This is a summary and overview of all relevant training aspects. See also Training.


Training a neural network is usually done by gradient descent on a differentiable loss function (differentiable w.r.t. the model parameters), e.g. cross entropy, mean squared error or CTC.

You can define one or multiple losses in your network. (See Network Structure and Loss Functions about how to define them.)

You can define any custom calculation as a loss. A loss could be used for supervised training (i.e. you have some ground truth) or unsupervised training, or anything else (just some auxiliary loss, or just for regularization, or not used for the training itself but just for evaluation).

A loss would only be used for training or evaluation but usually not in recognition.


  • Extra loss terms

  • Model variations

    • Dropout

    • Variational param noise

    • Stochastic depth

    • Data augmentation (e.g. SpecAugment) ≡ extra layers on input

  • Directly in the network definition

  • Used in training only, or flexible / configurable

See also Regularization Layers.


The default is stochastic gradient descent (SGD), but Adam is also very common.

See Optimizer and Optimizer Settings for more. E.g. optimizer = "adam" in your config.

Also very relevant is the learning rate, and also the learning rate scheduling (see Learning rate scheduling).

Parameter initialization

Most layers support to configure this via options like forward_weights_init (e.g. This will use the generic function

You can also preload some existing weights, e.g. via preload_from_files. See Model Loading.

Learning rate scheduling

Common features:

  • Learning rate warmup (start small, increase, either linearly or exponentially)

  • Constant phase

  • Decay

    • Exponentially or inverse square root, or other variation

    • With constant rate, or depending on cross-validation score (sometimes called “Newbob”)
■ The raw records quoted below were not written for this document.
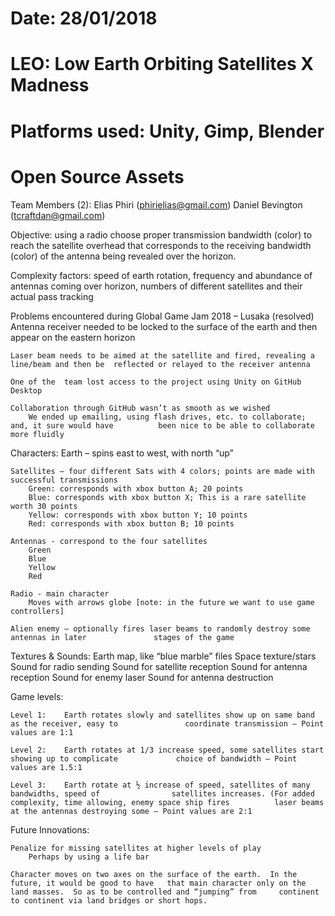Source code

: # Date: 28/01/2018
# LEO: Low Earth Orbiting Satellites X Madness
# Platforms used: Unity, Gimp, Blender
# Open Source Assets
Team Members (2): 
	Elias Phiri (phirielias@gmail.com)
	Daniel Bevington (tcraftdan@gmail.com)

Objective: using a radio choose proper transmission bandwidth (color) to reach the satellite overhead that corresponds to the receiving bandwidth (color) of the antenna being revealed over the horizon.

Complexity factors: speed of earth rotation, frequency and abundance of antennas coming over horizon, numbers of different satellites and their  actual pass tracking

Problems encountered during Global Game Jam 2018 – Lusaka
	(resolved) Antenna receiver needed to be locked to the surface of the earth and then appear on 	the  eastern horizon

	Laser beam needs to be aimed at the satellite and fired, revealing a line/beam and then be 	reflected or relayed to the receiver antenna

	One of the  team lost access to the project using Unity on GitHub Desktop 

	Collaboration through GitHub wasn’t as smooth as we wished
		We ended up emailing, using flash drives, etc. to collaborate; and, it sure would have 			been nice to be able to collaborate more fluidly

Characters:
	Earth – spins east to west, with north “up”

	Satellites – four different Sats with 4 colors; points are made with successful transmissions
		Green: corresponds with xbox button A; 20 points
		Blue: corresponds with xbox button X; This is a rare satellite worth 30 points
		Yellow: corresponds with xbox button Y; 10 points
		Red: corresponds with xbox button B; 10 points
	
	Antennas - correspond to the four satellites
		Green
		Blue
		Yellow
		Red
		
	Radio - main character
		Moves with arrows globe [note: in the future we want to use game controllers]

	Alien enemy – optionally fires laser beams to randomly destroy some antennas in later 				stages of the game

Textures & Sounds:
	Earth map, like “blue marble” files
	Space texture/stars
	Sound for radio sending
	Sound for satellite reception
	Sound for antenna reception
	Sound for enemy laser
	Sound for antenna destruction

Game levels:

	Level 1: 	Earth rotates slowly and satellites show up on same band as the receiver, easy to 				coordinate transmission – Point values are 1:1

	Level 2:	Earth rotates at 1/3 increase speed, some satellites start showing up to complicate  			choice of bandwidth – Point values are 1.5:1

	Level 3:	Earth rotate at ½ increase of speed, satellites of many bandwidths, speed of 				satellites increases. (For added complexity, time allowing, enemy space ship fires 			laser beams at the antennas destroying some – Point values are 2:1
Future Innovations: 

	Penalize for missing satellites at higher levels of play
		Perhaps by using a life bar

	Character moves on two axes on the surface of the earth.  In the future, it would be good to have 	that main character only on the land masses.  So as to be controlled and “jumping” from 	continent to continent via land bridges or short hops.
  • Reset learning rate on certain epochs, or increase again

Set learning_rate_control in your config. Predefine certain learning rates (learning_rates in config) for resets or warmup. See Optimizer Settings.

Generic Scheduling

Not only the learning rate can be scheduled, but many other aspects as well, such as:

  • Regularization (e.g. disable dropout initially, or have lower values)

  • Curriculum learning (i.e. take only an “easy” subset of training data initially, e.g. only the short sequences)

  • Apply gradient clipping only at the beginning of the training (see example below)

This can be done by overwriting config parameters using the _pretraining logic or get_network() (see _custom_train_pipeline). In either case, parameters set under net_dict["#config"] will be used to overwrite existing config parameters. Example:

gradient_clip = 0

def get_network(epoch: int, **kwargs):
    net_dict = ...
    if epoch < 5:
        net_dict["#config"]["gradient_clip"] = 10
    return net_dict

Batching and dataset shuffling

  • How to build up individual mini-batches (their size, and the logic for that)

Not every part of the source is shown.